Mathematical Foundations of Machine Learning

Prof. Matthieu Bloch

Monday, October 28, 2024

Last time

  • Last class: Wednesday October 23, 2024
    • We proved about the spectral theorem
    • We talked about relating the spectral theorem to the stability of solutions of \(\vecy=\matA\vecx\)
      • (\(\matA\) square and postive definite)
  • Today: We will talk about the singular value decomposition
  • To be effectively prepared for today's class, you should have:
    1. Gone over slides and read associated lecture notes here
    2. Started working on Homework 5 (due Tuesday October 29, 2024)
  • Logistics: use office hours to prepare for Homework 5
    • Jack Hill office hours: Wednesday 11:30am-12:30pm in TSRB and hybrid
    • Anuvab Sen office hours: Thursday 12pm-1pm in TSRB and hybrid
  • Homework 6: due Thursday November 7, 2024
  • Wednesday October 30, 2024 no synchronous class
    • I am traveling to a conference and will upload an asynchronous lecture

Midterm statistics

Image

What can we do

  • We will be introducing recitations with GTAs every week
    • Opportunity to go through examples
    • Opportunity to work on a problem with some guidance
  • Think about your study habits
Image

Spectral theorem

Every complex matrix \(\matA\) has at least one complex eigenvector and every real symmetrix matrix has real eigenvalues and at least one real eigenvector.
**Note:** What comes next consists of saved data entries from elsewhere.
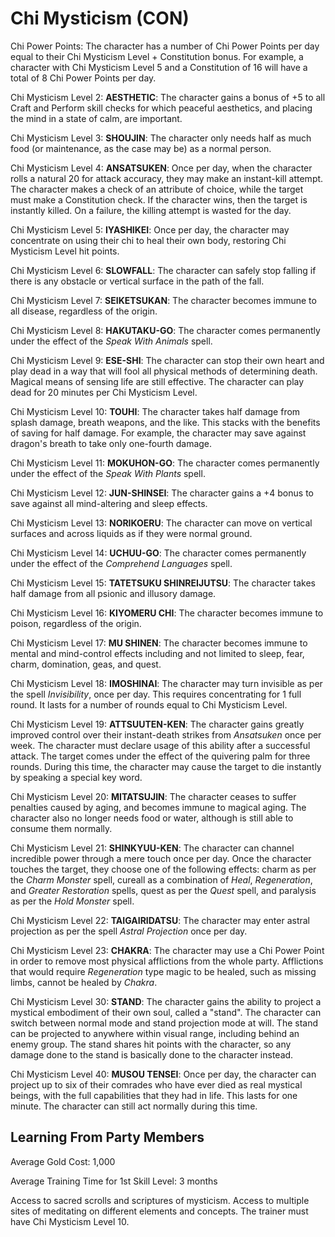 # Chi Mysticism (CON)

Chi Power Points: The character has a number of Chi Power Points per day equal to their Chi Mysticism Level + Constitution bonus. For example, a character with Chi Mysticism Level 5 and a Constitution of 16 will have a total of 8 Chi Power Points per day.

Chi Mysticism Level 2: **AESTHETIC**: The character gains a bonus of +5 to all Craft and Perform skill checks for which peaceful aesthetics, and placing the mind in a state of calm, are important.

Chi Mysticism Level 3: **SHOUJIN**: The character only needs half as much food (or maintenance, as the case may be) as a normal person.

Chi Mysticism Level 4: **ANSATSUKEN**: Once per day, when the character rolls a natural 20 for attack accuracy, they may make an instant-kill attempt. The character makes a check of an attribute of choice, while the target must make a Constitution check. If the character wins, then the target is instantly killed. On a failure, the killing attempt is wasted for the day.

Chi Mysticism Level 5: **IYASHIKEI**: Once per day, the character may concentrate on using their chi to heal their own body, restoring Chi Mysticism Level hit points.

Chi Mysticism Level 6: **SLOWFALL**: The character can safely stop falling if there is any obstacle or vertical surface in the path of the fall.

Chi Mysticism Level 7: **SEIKETSUKAN**: The character becomes immune to all disease, regardless of the origin.

Chi Mysticism Level 8: **HAKUTAKU-GO**: The character comes permanently under the effect of the *Speak With Animals* spell.

Chi Mysticism Level 9: **ESE-SHI**: The character can stop their own heart and play dead in a way that will fool all physical methods of determining death. Magical means of sensing life are still effective. The character can play dead for 20 minutes per Chi Mysticism Level.

Chi Mysticism Level 10: **TOUHI**: The character takes half damage from splash damage, breath weapons, and the like. This stacks with the benefits of saving for half damage. For example, the character may save against dragon's breath to take only one-fourth damage.

Chi Mysticism Level 11: **MOKUHON-GO**: The character comes permanently under the effect of the *Speak With Plants* spell.

Chi Mysticism Level 12: **JUN-SHINSEI**: The character gains a +4 bonus to save against all mind-altering and sleep effects.

Chi Mysticism Level 13: **NORIKOERU**: The character can move on vertical surfaces and across liquids as if they were normal ground.

Chi Mysticism Level 14: **UCHUU-GO**: The character comes permanently under the effect of the *Comprehend Languages* spell.

Chi Mysticism Level 15: **TATETSUKU SHINREIJUTSU**: The character takes half damage from all psionic and illusory damage.

Chi Mysticism Level 16: **KIYOMERU CHI**: The character becomes immune to poison, regardless of the origin.

Chi Mysticism Level 17: **MU SHINEN**: The character becomes immune to mental and mind-control effects including and not limited to sleep, fear, charm, domination, geas, and quest.

Chi Mysticism Level 18: **IMOSHINAI**: The character may turn invisible as per the spell *Invisibility*, once per day. This requires concentrating for 1 full round. It lasts for a number of rounds equal to Chi Mysticism Level.

Chi Mysticism Level 19: **ATTSUUTEN-KEN**: The character gains greatly improved control over their instant-death strikes from *Ansatsuken* once per week. The character must declare usage of this ability after a successful attack. The target comes under the effect of the quivering palm for three rounds. During this time, the character may cause the target to die instantly by speaking a special key word.

Chi Mysticism Level 20: **MITATSUJIN**: The character ceases to suffer penalties caused by aging, and becomes immune to magical aging. The character also no longer needs food or water, although is still able to consume them normally.

Chi Mysticism Level 21: **SHINKYUU-KEN**: The character can channel incredible power through a mere touch once per day. Once the character touches the target, they choose one of the following effects: charm as per the *Charm Monster* spell, cureall as a combination of *Heal*, *Regeneration*, and *Greater Restoration* spells, quest as per the *Quest* spell, and paralysis as per the *Hold Monster* spell.

Chi Mysticism Level 22: **TAIGAIRIDATSU**: The character may enter astral projection as per the spell *Astral Projection* once per day.

Chi Mysticism Level 23: **CHAKRA**: The character may use a Chi Power Point in order to remove most physical afflictions from the whole party. Afflictions that would require *Regeneration* type magic to be healed, such as missing limbs, cannot be healed by *Chakra*.

Chi Mysticism Level 30: **STAND**: The character gains the ability to project a mystical embodiment of their own soul, called a "stand". The character can switch between normal mode and stand projection mode at will. The stand can be projected to anywhere within visual range, including behind an enemy group. The stand shares hit points with the character, so any damage done to the stand is basically done to the character instead.

Chi Mysticism Level 40: **MUSOU TENSEI**: Once per day, the character can project up to six of their comrades who have ever died as real mystical beings, with the full capabilities that they had in life. This lasts for one minute. The character can still act normally during this time.

## Learning From Party Members

Average Gold Cost: 1,000

Average Training Time for 1st Skill Level: 3 months

Access to sacred scrolls and scriptures of mysticism. Access to multiple sites of meditating on different elements and concepts. The trainer must have Chi Mysticism Level 10.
Every matrix \(\matA\in\bbC^{n\times n}\) is unitarily similar to an upper triangular matrix, i.e., \[ \bfA = \bfV\boldsymbol{\Delta}\bfV^\dagger \] with \(\boldsymbol{\Delta}\) upper triangular and \(\bfV^\dagger=\bfV^{-1}\).

Every hermitian matrix is unitarily similar to a real-valued diagonal matrix.

  • Note that if \(\matA = \matV\matD\matV^\dagger\) then \(\matA = \sum_{i=1}^n\lambda_i \vecv_i\vecv_i^\dagger\)
  • How about real-valued matrices \(\matA\in\bbR^{n\times n}\)?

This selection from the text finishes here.